> _EXERCISE_:
Task for the records below: count the lines that contain the word "Sistema" and give only that number.

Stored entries
%%
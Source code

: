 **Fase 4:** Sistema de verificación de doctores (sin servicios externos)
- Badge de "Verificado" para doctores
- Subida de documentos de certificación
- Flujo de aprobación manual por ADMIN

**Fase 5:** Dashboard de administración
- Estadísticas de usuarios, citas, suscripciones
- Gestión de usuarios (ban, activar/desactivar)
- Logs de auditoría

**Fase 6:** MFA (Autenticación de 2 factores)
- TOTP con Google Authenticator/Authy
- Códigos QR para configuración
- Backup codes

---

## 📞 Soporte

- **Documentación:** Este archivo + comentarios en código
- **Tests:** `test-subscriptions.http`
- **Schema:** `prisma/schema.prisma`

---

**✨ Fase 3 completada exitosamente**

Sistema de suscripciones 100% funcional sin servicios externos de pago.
%%
> _FINISHED TASK_:
2